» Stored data
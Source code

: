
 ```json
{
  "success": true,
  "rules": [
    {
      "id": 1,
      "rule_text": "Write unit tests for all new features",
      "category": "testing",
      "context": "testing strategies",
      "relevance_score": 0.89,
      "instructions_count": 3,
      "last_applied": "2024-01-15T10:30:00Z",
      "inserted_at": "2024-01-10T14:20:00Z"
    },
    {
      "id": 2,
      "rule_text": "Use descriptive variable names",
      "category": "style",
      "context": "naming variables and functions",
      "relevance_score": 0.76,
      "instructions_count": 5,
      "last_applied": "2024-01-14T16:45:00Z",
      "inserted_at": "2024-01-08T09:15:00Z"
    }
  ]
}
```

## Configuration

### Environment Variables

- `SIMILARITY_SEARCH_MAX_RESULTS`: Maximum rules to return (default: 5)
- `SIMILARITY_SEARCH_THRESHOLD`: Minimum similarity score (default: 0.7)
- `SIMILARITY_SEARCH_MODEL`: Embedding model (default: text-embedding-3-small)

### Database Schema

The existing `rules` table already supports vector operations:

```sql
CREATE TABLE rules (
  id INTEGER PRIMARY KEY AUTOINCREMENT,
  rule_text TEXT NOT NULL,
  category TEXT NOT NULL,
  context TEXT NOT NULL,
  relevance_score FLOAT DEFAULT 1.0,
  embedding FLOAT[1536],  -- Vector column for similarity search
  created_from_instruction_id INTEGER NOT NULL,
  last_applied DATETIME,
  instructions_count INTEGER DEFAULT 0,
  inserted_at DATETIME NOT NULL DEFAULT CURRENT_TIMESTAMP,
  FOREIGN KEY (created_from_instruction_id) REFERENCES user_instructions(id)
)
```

» What to produce
Transcribe the full set of records precisely.

» Solution
Source code

:
 ```json
{
  "success": true,
  "rules": [
    {
      "id": 1,
      "rule_text": "Write unit tests for all new features",
      "category": "testing",
      "context": "testing strategies",
      "relevance_score": 0.89,
      "instructions_count": 3,
      "last_applied": "2024-01-15T10:30:00Z",
      "inserted_at": "2024-01-10T14:20:00Z"
    },
    {
      "id": 2,
      "rule_text": "Use descriptive variable names",
      "category": "style",
      "context": "naming variables and functions",
      "relevance_score": 0.76,
      "instructions_count": 5,
      "last_applied": "2024-01-14T16:45:00Z",
      "inserted_at": "2024-01-08T09:15:00Z"
    }
  ]
}
```

## Configuration

### Environment Variables

- `SIMILARITY_SEARCH_MAX_RESULTS`: Maximum rules to return (default: 5)
- `SIMILARITY_SEARCH_THRESHOLD`: Minimum similarity score (default: 0.7)
- `SIMILARITY_SEARCH_MODEL`: Embedding model (default: text-embedding-3-small)

### Database Schema

The existing `rules` table already supports vector operations:

```sql
CREATE TABLE rules (
  id INTEGER PRIMARY KEY AUTOINCREMENT,
  rule_text TEXT NOT NULL,
  category TEXT NOT NULL,
  context TEXT NOT NULL,
  relevance_score FLOAT DEFAULT 1.0,
  embedding FLOAT[1536],  -- Vector column for similarity search
  created_from_instruction_id INTEGER NOT NULL,
  last_applied DATETIME,
  instructions_count INTEGER DEFAULT 0,
  inserted_at DATETIME NOT NULL DEFAULT CURRENT_TIMESTAMP,
  FOREIGN KEY (created_from_instruction_id) REFERENCES user_instructions(id)
)
```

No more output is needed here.